[Exercise] Go through the records below and copy out every line that contains the word "twitter".

[Dataset records]
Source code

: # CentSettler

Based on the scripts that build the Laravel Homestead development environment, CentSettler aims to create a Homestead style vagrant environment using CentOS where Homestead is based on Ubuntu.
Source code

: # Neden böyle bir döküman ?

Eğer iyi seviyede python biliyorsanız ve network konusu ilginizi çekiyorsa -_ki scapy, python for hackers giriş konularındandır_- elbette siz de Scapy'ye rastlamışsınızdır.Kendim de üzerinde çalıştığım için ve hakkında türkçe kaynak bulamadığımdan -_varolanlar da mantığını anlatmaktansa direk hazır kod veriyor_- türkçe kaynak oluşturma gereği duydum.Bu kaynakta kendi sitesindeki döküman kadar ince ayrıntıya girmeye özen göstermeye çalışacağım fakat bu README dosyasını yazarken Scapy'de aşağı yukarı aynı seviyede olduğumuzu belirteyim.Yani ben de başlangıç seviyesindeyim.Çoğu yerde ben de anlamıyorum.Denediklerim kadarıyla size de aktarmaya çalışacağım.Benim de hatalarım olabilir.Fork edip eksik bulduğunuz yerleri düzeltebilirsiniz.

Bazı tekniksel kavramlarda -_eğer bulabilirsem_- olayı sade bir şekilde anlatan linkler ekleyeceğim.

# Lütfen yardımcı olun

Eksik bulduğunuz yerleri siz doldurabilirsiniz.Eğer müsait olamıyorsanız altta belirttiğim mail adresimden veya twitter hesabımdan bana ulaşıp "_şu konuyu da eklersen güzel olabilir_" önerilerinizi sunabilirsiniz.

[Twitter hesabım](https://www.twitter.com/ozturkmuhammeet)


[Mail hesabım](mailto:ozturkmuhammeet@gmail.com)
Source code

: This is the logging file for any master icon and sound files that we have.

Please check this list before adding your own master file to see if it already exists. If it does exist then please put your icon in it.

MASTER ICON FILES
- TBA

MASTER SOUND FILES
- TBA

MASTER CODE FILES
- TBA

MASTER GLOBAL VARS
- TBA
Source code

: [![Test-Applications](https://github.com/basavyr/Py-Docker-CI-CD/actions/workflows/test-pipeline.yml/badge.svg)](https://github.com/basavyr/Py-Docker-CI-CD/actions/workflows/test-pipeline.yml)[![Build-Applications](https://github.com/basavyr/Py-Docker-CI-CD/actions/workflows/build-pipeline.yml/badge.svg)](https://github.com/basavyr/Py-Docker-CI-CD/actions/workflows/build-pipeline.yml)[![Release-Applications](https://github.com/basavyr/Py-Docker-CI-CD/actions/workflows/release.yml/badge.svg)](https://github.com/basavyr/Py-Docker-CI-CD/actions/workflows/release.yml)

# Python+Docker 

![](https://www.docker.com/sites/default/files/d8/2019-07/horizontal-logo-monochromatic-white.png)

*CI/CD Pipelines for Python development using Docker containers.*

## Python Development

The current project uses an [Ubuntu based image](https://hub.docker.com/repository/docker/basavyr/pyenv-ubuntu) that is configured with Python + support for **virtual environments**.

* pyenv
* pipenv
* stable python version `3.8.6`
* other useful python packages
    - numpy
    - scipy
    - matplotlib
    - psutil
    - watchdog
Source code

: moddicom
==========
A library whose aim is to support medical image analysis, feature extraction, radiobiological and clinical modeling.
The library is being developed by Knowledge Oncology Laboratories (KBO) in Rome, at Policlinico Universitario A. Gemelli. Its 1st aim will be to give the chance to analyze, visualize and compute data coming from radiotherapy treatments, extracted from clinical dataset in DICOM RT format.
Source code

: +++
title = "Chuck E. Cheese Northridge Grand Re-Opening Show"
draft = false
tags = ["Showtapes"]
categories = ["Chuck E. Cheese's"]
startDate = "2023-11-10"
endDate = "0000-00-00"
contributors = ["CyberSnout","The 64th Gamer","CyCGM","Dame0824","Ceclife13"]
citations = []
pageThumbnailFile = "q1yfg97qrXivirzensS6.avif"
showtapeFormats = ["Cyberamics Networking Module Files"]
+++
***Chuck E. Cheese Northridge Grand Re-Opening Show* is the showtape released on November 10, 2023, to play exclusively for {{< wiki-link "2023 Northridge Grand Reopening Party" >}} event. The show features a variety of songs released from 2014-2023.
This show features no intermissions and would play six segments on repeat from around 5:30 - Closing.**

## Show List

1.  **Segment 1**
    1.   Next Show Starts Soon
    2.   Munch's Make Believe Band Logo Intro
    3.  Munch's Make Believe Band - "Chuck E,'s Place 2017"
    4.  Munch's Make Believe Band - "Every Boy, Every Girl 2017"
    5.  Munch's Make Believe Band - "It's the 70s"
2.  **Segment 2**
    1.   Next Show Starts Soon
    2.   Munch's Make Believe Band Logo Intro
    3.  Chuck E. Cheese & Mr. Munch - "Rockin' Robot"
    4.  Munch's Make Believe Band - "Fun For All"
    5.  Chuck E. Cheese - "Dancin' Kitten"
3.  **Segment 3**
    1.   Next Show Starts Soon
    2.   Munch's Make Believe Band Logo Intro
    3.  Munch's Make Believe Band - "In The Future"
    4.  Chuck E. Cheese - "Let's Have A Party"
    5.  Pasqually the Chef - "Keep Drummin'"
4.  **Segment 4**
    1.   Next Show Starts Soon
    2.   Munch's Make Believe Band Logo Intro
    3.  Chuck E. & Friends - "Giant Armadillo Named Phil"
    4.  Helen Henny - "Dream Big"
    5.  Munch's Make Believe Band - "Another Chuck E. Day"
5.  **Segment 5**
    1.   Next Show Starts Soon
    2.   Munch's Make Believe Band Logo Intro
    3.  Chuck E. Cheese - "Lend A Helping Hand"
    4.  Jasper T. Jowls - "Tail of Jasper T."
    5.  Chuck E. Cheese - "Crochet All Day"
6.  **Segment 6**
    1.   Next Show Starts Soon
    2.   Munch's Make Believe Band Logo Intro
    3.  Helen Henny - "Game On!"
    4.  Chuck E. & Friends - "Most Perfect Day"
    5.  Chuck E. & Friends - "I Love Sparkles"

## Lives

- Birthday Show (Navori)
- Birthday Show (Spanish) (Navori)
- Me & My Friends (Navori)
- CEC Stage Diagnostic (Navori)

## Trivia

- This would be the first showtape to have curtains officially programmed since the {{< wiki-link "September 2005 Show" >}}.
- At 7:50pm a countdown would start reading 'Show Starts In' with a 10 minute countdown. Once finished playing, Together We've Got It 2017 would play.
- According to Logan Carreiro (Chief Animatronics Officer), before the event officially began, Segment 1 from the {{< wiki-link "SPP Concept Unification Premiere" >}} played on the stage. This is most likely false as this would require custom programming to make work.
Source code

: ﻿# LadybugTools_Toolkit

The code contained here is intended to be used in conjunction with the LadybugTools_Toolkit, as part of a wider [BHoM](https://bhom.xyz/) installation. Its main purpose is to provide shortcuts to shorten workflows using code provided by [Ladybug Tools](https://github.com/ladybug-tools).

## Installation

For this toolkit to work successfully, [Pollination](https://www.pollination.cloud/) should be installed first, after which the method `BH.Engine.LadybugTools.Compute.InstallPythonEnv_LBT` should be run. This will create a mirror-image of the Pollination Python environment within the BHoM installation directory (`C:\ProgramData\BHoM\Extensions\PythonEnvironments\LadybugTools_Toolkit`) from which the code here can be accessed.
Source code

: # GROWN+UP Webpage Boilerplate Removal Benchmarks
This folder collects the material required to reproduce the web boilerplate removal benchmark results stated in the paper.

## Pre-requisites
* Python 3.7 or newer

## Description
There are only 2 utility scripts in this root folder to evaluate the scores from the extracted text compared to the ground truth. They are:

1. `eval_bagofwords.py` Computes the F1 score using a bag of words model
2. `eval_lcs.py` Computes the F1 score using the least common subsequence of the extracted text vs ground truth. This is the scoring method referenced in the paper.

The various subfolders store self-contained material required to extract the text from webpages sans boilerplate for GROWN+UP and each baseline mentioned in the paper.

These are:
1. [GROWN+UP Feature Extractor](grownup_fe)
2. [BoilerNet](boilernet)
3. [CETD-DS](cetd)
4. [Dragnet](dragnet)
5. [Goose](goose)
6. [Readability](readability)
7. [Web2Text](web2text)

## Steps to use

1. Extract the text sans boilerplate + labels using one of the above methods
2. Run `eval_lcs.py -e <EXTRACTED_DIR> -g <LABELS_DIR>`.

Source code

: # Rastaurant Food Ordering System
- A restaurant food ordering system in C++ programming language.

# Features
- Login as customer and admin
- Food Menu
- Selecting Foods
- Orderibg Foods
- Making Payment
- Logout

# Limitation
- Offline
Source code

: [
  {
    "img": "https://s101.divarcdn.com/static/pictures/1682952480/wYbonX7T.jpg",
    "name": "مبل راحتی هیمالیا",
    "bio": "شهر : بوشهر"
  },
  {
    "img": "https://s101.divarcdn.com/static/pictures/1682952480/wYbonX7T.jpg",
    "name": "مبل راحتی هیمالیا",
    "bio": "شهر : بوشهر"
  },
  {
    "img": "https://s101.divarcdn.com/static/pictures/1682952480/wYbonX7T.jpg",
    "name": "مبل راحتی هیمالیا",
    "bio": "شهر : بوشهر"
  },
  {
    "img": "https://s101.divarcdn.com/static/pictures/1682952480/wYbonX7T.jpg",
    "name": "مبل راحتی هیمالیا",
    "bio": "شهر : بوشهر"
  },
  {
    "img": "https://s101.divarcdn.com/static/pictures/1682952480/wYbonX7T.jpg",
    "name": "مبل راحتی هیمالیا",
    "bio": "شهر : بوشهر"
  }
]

[Response to the task]
Eksik bulduğunuz yerleri siz doldurabilirsiniz.Eğer müsait olamıyorsanız altta belirttiğim mail adresimden veya twitter hesabımdan bana ulaşıp "_şu konuyu da eklersen güzel olabilir_" önerilerinizi sunabilirsiniz.
[Twitter hesabım](https://www.twitter.com/ozturkmuhammeet)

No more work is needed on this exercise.